Sunday, January 14, 2007

Good Friction: Authority vs. Score

I've often used the following definition of marketing with my students:

Good marketing removes friction from an economic process.

That is, you can sell a great product with no marketing. But there will be friction between a possible sale and potential customers. You have to show the horse an ad with a pretty picture of the water. Offer a discount on the water. Have a map on your website so that he can be led to the water, etc. All ways to remove various frictions.

Here's a question, though: does removing friction actually ever become a bad thing from a marketing/economic standpoint? My gut reaction is to say, "No." Because friction is bad, right? It slows things down. In business terms, it costs money to overcome all kinds of friction (geographic, time-related, information and language barriers, etc.). For centuries of business development, the manipulation of various "frictional deltas" is what has allowed companies to make profits (sometimes insane ones) not necessarily based on the merits of products or services, but on the relative inability of consumers to utilize or even understand those relative frictions.

For example, if there is any kind of monopoly in a given market, you have the issue of "information friction," where the lack of competition will keep the monopoly provider from really needing to be in any way open with data about products. Trade regulations that encourage competition help inject transparency and remove that friction.

Another example: better communication and transportation. If the only thing that allows me to make a profit on "Product X" is my ability to move it quickly from the point of manufacture to the point of sale, then the only friction I am overcoming is geographic. That is certainly not inconsiderable, and (until we have Star Trek transporters) will never be eliminated. But if a company relies on that as its sole value proposition, then it is at the mercy of anyone who can move stuff with less friction.

The same for communication... which is the basis of most marketing and advertising. If I can do a better job of informing you about the benefits of my product than can my competition, I've decreased friction in my process more than have they.
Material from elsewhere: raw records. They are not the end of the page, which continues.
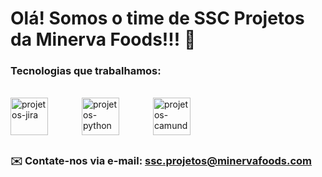 <!DOCTYPE html>
<html lang="en">
<head>
    
       
</head>
<body>
    <h1>Olá! Somos o time de SSC Projetos da Minerva Foods!!! 🥩</h1>
</body>
</html>



### Tecnologias que trabalhamos:
<div style="display: inline_block"><br>
    <img align="center" alt="projetos-jira" height="60" width="60" style="margin-right: 50px;" src="https://cdn.jsdelivr.net/gh/devicons/devicon/icons/jira/jira-original-wordmark.svg">
    <img align="center" alt="projetos-python" height="60" width="60" style="margin-right: 50px;" src="https://cdn.jsdelivr.net/gh/devicons/devicon/icons/python/python-original-wordmark.svg" >
    <img align="center" alt="projetos-camunda" height="60" width="60" style="margin-right: 50px;" src="https://gdm-catalog-fmapi-prod.imgix.net/ProductLogo/91be7721-d1db-4f29-ab5f-94c4ed5b5308.png?auto=format,compress&amp;size=50" >
</div>

##

### ✉️ Contate-nos via e-mail: ssc.projetos@minervafoods.com



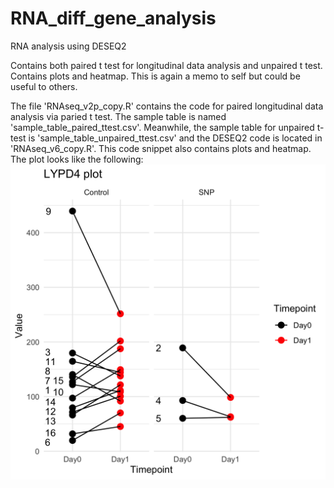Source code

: # RNA_diff_gene_analysis
RNA analysis using DESEQ2

Contains both paired t test for longitudinal data analysis and unpaired t test. Contains plots and heatmap. This is again a memo to self but could be useful to others.

The file 'RNAseq_v2p_copy.R' contains the code for paired longitudinal data analysis via paried t test. The sample table is named 'sample_table_paired_ttest.csv'. Meanwhile, the sample table for unpaired t-test is 'sample_table_unpaired_ttest.csv' and the DESEQ2 code is located in 'RNAseq_v6_copy.R'. This code snippet also contains plots and heatmap. The plot looks like the following:
![Plot Image](LYPD4_plot.png)
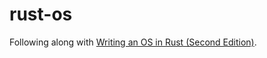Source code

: rust-os
=======

Following along with [Writing an OS in Rust (Second Edition)](https://os.phil-opp.com/).
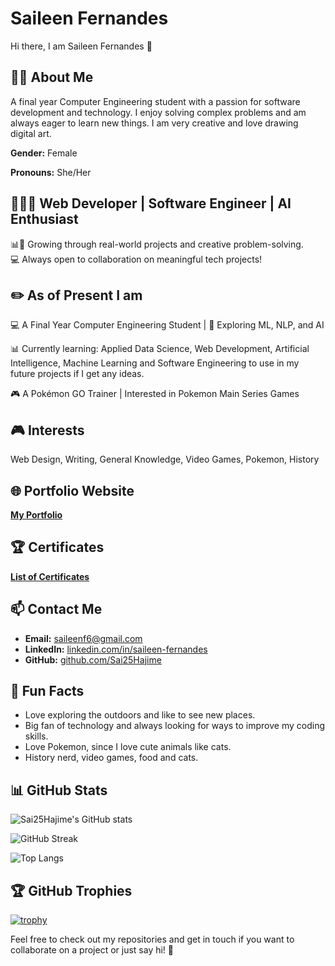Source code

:# Saileen Fernandes
Hi there, I am Saileen Fernandes 👋

## 👩‍💻 About Me
A final year Computer Engineering student with a passion for software development and technology. I enjoy solving complex problems and am always eager to learn new things. I am very creative and love drawing digital art. 

**Gender:** Female

**Pronouns:** She/Her

## 👩🏻‍💻 Web Developer | Software Engineer | AI Enthusiast

📊🎨 Growing through real-world projects and creative problem-solving.  
💻 Always open to collaboration on meaningful tech projects!

## ✏️ As of Present I am
💻 A Final Year Computer Engineering Student | 🧠 Exploring ML, NLP, and AI  

📊 Currently learning: Applied Data Science, Web Development, Artificial Intelligence, Machine Learning and Software Engineering to use in my future projects if I get any ideas.  

🎮 A Pokémon GO Trainer | Interested in Pokemon Main Series Games 

## 🎮 Interests
Web Design, Writing, General Knowledge, Video Games, Pokemon, History

## 🌐 Portfolio Website
[**My Portfolio**](https://sai25hajime.github.io/saileen-fernandes.github.io/)

## 🏆 Certificates
[**List of Certificates**](https://drive.google.com/drive/folders/1WM0Efm76nNKQgckjcBcR9ExK-X1JuWQJ?usp=sharing)

## 📫 Contact Me
- **Email:** saileenf6@gmail.com
- **LinkedIn:** [linkedin.com/in/saileen-fernandes](https://linkedin.com/in/saileen-fernandes)
- **GitHub:** [github.com/Sai25Hajime](https://github.com/Sai25Hajime)

## 🎨 Fun Facts
- Love exploring the outdoors and like to see new places.
- Big fan of technology and always looking for ways to improve my coding skills.
- Love Pokemon, since I love cute animals like cats.
- History nerd, video games, food and cats.


## 📊 GitHub Stats
![Sai25Hajime's GitHub stats](https://github-readme-stats.vercel.app/api?username=Sai25Hajime&show_icons=true&theme=radical&show_owner=true)

![GitHub Streak](https://streak-stats.demolab.com/?user=Sai25Hajime&theme=radical&show_owner=true)

![Top Langs](https://github-readme-stats.vercel.app/api/top-langs/?username=Sai25Hajime&layout=compact&theme=radical&show_owner=true)

## 🏆 GitHub Trophies
[![trophy](https://github-profile-trophy.vercel.app/?username=Sai25Hajime&theme=radical)](https://github.com/ryo-ma/github-profile-trophy)



Feel free to check out my repositories and get in touch if you want to collaborate on a project or just say hi! 👋

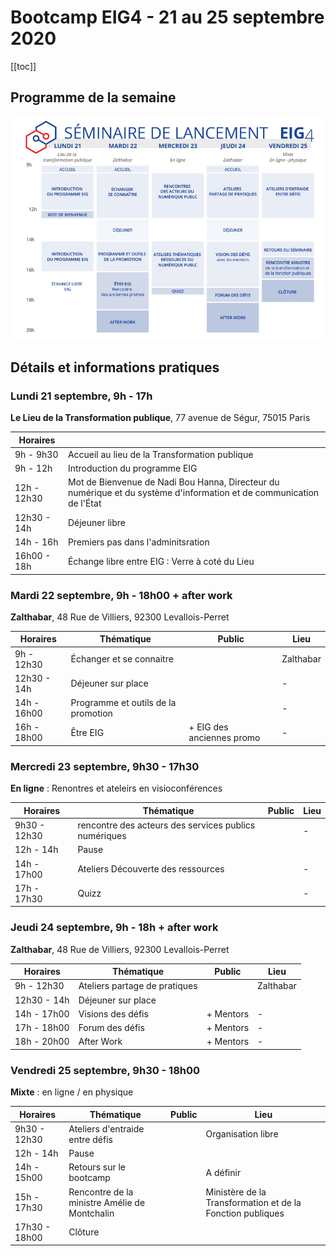 # Bootcamp EIG4 - 21 au 25 septembre 2020

[[toc]]

## Programme de la semaine

[![EIG4 Planning Bootcamp](./images/EIG4_Bootcamp_Planning.jpg)](https://raw.githubusercontent.com/entrepreneur-interet-general/eig-link/master/images/EIG4_Bootcamp_Planning.jpg)


## Détails et informations pratiques

### Lundi 21 septembre, 9h - 17h
**Le Lieu de la Transformation publique**, 77 avenue de Ségur, 75015 Paris

| Horaires |  |
| -------- | -------- | 
| 9h - 9h30 | Accueil au lieu de la Transformation publique |
| 9h - 12h |  Introduction du programme EIG  |
| 12h - 12h30 |  Mot de Bienvenue de Nadi Bou Hanna, Directeur du numérique et du système d'information et de communication de l'État |
| 12h30 - 14h | Déjeuner libre |
| 14h - 16h | Premiers pas dans l'adminitsration |
| 16h00 - 18h | Échange libre entre EIG : Verre à coté du Lieu |


### Mardi 22 septembre, 9h - 18h00 + after work
**Zalthabar**, 48 Rue de Villiers, 92300 Levallois-Perret

| Horaires | Thématique | Public | Lieu | 
| -------- | -------- | -------- | -------- | 
| 9h - 12h30 | Échanger et se connaitre | | Zalthabar |
| 12h30 - 14h | Déjeuner sur place | | - |
| 14h - 16h00 | Programme et outils de la promotion | | - |
| 16h - 18h00 | Être EIG | + EIG des anciennes promo | - |

### Mercredi 23 septembre, 9h30 - 17h30
**En ligne** : Renontres et ateleirs en visioconférences

| Horaires | Thématique | Public | Lieu | 
| -------- | -------- | -------- | -------- | 
| 9h30 - 12h30 | rencontre des acteurs des services publics numériques | | - |
| 12h - 14h | Pause | | |
| 14h - 17h00 | Ateliers Découverte des ressources | | - |
| 17h - 17h30 | Quizz | | - |

### Jeudi 24 septembre, 9h - 18h + after work
**Zalthabar**, 48 Rue de Villiers, 92300 Levallois-Perret

| Horaires | Thématique | Public | Lieu | 
| -------- | -------- | -------- | -------- | 
| 9h - 12h30 | Ateliers partage de pratiques | | Zalthabar |
| 12h30 - 14h | Déjeuner sur place | | |
| 14h - 17h00 | Visions des défis | + Mentors| - |
| 17h - 18h00 | Forum des défis | + Mentors | - |
| 18h - 20h00 | After Work | + Mentors | - |

### Vendredi 25 septembre, 9h30 - 18h00
**Mixte** : en ligne / en physique

| Horaires | Thématique | Public | Lieu | 
| -------- | -------- | -------- | -------- | 
| 9h30 - 12h30 | Ateliers d'entraide entre défis | | Organisation libre |
| 12h - 14h | Pause | | |
| 14h - 15h00 | Retours sur le bootcamp | | A définir |
| 15h - 17h30 | Rencontre de la ministre Amélie de Montchalin | | Ministère de la Transformation et de la Fonction publiques |
| 17h30 - 18h00 | Clôture | | |


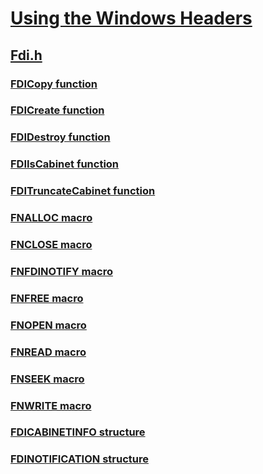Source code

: # [Using the Windows Headers](../_winprog/index.md)
## [Fdi.h](index.md)
### [FDICopy function](../fdi/nf-fdi-fdicopy.md)
### [FDICreate function](../fdi/nf-fdi-fdicreate.md)
### [FDIDestroy function](../fdi/nf-fdi-fdidestroy.md)
### [FDIIsCabinet function](../fdi/nf-fdi-fdiiscabinet.md)
### [FDITruncateCabinet function](../fdi/nf-fdi-fditruncatecabinet.md)
### [FNALLOC macro](../fdi/nf-fdi-fnalloc.md)
### [FNCLOSE macro](../fdi/nf-fdi-fnclose.md)
### [FNFDINOTIFY macro](../fdi/nf-fdi-fnfdinotify.md)
### [FNFREE macro](../fdi/nf-fdi-fnfree.md)
### [FNOPEN macro](../fdi/nf-fdi-fnopen.md)
### [FNREAD macro](../fdi/nf-fdi-fnread.md)
### [FNSEEK macro](../fdi/nf-fdi-fnseek.md)
### [FNWRITE macro](../fdi/nf-fdi-fnwrite.md)
### [FDICABINETINFO structure](../fdi/ns-fdi-fdicabinetinfo.md)
### [FDINOTIFICATION structure](../fdi/ns-fdi-fdinotification.md)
That should help smooth the way for customers to get to me. Whether we talk about hard-sell, data-specific, promotional communications (product benefits, costs, FAQs, where-to-buy, etc.) or emotional, branding communications... both types provide, when done well, the means for customers to more smoothly identify the products in which they have an interest.

So, again... I'm sitting here thinking, "There's no such thing as good friction." Any time you can get something out-of-the-way and make it easier to get that horse to the water, or help the horse decide which water he wants... hooray for marketing, the economic lubricant. All friction is bad.

Except... when you want to slow down.



I've been thinking about the way we measure stuff recently. Both online and off, in games and on Web pages, in real life and in our virtual lives. All the stuff I've been writing here about social networking is, really, an attempt to get my head around ways to measure how we now interact, as individuals and groups, in this new medium. Here are some things that have been bopping around in my brain:

  • A good, solid article in Newsweek by Robert J. Samuelson on economic productivity; that being one of the most basic, gross measures we use as a society. One of the numbers he quotes is, "A century ago, Americans spent 43 percent of their incomes on food and another 14 percent on clothing. By 2002, those shares were 13 percent and 4 percent."


  • An interview at "Boxes and Arrows" with Barry Schwartz, author of The Paradox of Choice. Barry talks about how when you give someone a choice, it's good... until that choice goes up too high.


  • Yet another discussion of the evils of RMT, this one over at Amber's blog.


  • An article on experimenting with ratings from "Life with Alacrity," by way of Raph.


Plus the usual stuff in my head from work about ontologies, folksonomies, etc. etc. Here's how it's breaking down in my noggin' at the moment, and I'm not sure I have any conclusions, but that's not always what this space is for, and you can have your money back if that's what you came her expecting...

RE Samuelson's point about people spending 43% of income on food around 1900, and only 13% now... let's put that into perspective with current stats related to obesity in this country; the CDC estimating that 65% of people over the age of 25 are either overweight or obese. If productivity is partly measuring how well we get food from the farm to the table, well we're doing a bang-up job. Perhaps too bang-up. Perhaps waaaayy too bang-up. Do we maybe need some friction in there?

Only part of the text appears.